How relieved was he entitled to feel? There was still the problem of the blog, and he could see no explanation other than that he was somehow writing it himself. What tricks might his brain have been playing on him? Could he have heard about Sudgen's death and Dent's rail outside his house and then caricatured them online without knowing? Might the very act of writing have erased the memories both of the events he'd learned about and of the writing itself? The idea made his mind feel as unfamiliar and dangerous as it had the night he'd ended up in the moonlit field, but what else could make sense of the situation? There was no point in telling himself that he didn't recognise the voice of the blog—that he didn't think he had ever used some of those words. Perhaps this would at least mean nobody would associate the blog with him.
He was close to feeling tentatively reassured when a thought occurred to him. As he touched the keyboard of the laptop the
Better Out Than In
page rose from the darkness of the dormant screen, and he felt as if it had been lying in wait for him. He dismissed it and typed words in the search box, and then he held his breath. It came out along with a groan as he read the news item he'd discovered. While he'd never heard of Robert Thoroughgood, he couldn't pretend he didn't know who the man had been. Witnesses said he must have lost control of his mobility scooter, because he'd sped helplessly into the road in front of a van.
As David stepped down from the bus a wind brought a takeaway carton clattering towards him. No doubt the squeaky bivalve came from one of the food outlets that faced Stephanie's apartment across the dual carriageway—Cod Almighty or Nice With Rice or Fab Kebab or Curry In A Hurry that had started life as 24 Hour Chapatti People, though the carton was the wrong shape for Picka Pukka Pizza—but it reminded him of far too much.
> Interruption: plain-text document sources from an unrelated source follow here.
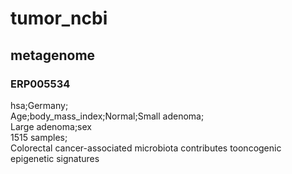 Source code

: # tumor_ncbi
## metagenome
###  ERP005534
hsa;Germany;  
Age;body_mass_index;Normal;Small adenoma;	  
Large adenoma;sex  
1515 samples;  
Colorectal cancer-associated microbiota contributes tooncogenic epigenetic signatures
He found he was glad not to see anyone to blame for littering as he crossed the road.
The front of the apartment overlooked Newsham Park. Skateboarders and equally unlit cyclists were racing about the paths in the dark beneath the trees. As David reached Stephanie's gate he heard a scream, and faltered until it turned into girlish mirth in a park shelter. He hurried along the stone jigsaw of a path between rhododendrons restless as a swarm of beetles and let himself into the house.
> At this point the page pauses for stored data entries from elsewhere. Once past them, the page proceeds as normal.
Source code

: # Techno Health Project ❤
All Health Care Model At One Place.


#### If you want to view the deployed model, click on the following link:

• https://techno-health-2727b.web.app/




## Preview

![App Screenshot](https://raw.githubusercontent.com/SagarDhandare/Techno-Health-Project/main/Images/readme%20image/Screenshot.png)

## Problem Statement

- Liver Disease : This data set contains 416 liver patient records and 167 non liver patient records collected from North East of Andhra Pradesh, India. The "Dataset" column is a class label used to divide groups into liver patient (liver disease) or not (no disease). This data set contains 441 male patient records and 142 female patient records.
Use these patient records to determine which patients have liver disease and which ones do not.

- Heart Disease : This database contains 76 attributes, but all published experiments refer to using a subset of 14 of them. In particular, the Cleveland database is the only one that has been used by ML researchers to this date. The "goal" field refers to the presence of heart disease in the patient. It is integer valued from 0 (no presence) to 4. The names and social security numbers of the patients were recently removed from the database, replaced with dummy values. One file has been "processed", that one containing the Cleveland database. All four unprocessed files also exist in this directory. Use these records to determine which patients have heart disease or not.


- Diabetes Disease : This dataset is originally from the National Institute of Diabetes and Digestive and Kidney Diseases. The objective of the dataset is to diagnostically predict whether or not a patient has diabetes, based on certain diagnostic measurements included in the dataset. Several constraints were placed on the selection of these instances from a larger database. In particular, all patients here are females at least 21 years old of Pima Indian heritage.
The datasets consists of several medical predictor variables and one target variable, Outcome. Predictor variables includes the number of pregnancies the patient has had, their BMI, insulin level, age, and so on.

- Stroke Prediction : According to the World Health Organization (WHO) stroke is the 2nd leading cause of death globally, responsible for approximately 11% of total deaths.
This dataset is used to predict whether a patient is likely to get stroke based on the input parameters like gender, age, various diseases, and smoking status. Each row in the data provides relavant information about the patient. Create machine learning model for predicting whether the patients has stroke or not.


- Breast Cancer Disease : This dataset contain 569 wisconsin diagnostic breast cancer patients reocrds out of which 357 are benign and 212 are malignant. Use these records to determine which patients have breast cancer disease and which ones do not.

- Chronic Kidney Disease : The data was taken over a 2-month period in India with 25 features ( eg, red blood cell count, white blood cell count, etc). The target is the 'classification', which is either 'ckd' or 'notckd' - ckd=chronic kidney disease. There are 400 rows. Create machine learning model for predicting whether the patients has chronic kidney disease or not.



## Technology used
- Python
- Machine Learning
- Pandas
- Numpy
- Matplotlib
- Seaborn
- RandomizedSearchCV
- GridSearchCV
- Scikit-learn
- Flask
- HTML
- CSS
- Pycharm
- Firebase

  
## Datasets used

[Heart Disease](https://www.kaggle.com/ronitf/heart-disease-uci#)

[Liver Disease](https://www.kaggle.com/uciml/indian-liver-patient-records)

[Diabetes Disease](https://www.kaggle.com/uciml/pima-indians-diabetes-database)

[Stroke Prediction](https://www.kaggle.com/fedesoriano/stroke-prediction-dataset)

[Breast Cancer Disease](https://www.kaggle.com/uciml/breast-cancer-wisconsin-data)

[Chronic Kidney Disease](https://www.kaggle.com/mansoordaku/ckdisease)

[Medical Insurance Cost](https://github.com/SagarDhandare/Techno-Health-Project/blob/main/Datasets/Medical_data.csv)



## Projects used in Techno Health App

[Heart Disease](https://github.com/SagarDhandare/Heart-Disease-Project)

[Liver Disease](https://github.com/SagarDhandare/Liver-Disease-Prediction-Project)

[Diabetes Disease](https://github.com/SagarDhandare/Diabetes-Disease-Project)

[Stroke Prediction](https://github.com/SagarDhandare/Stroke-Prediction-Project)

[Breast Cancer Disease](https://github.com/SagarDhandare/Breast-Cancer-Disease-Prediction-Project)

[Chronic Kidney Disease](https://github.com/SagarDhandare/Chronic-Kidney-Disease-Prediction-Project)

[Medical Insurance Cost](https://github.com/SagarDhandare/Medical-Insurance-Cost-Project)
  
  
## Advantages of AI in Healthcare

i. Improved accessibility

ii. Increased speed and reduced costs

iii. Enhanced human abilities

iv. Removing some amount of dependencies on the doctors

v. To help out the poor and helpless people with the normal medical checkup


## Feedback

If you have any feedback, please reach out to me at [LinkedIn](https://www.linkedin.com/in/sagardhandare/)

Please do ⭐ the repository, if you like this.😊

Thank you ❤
The table in the entrance hall was strewn with multicoloured leaflets and the glum buff envelopes of bills, none of them addressed to Stephanie. On the ground floor the mournful strains of a string quartet were audible beyond the door identified by a rakish number 1, but the upper floors were silent. The wide stairs yielded the occasional carpeted creak as David tramped up to the third floor, which was faintly redolent of spices, an aroma that grew more pronounced when he unlocked Stephanie's door. "It's only me," he called as if he could be someone else.
He was on the edge of calling out once more when he heard movement in the kitchen at the far end of the hall, beyond the walls covered with framed postcards. Whenever David saw them he was touched by the precision with which she arranged these souvenirs of every holiday she'd taken with her parents. In a moment the door opened, giving him a view of knives ranked by size on a rack on the russet tiles of the wall. He couldn't help finding their gleams ominous, together with the oddly tentative progress of the door, until Stephanie appeared with a glass of wine in each hand and a bottle of Chablis under one arm. "Are we celebrating?" David said.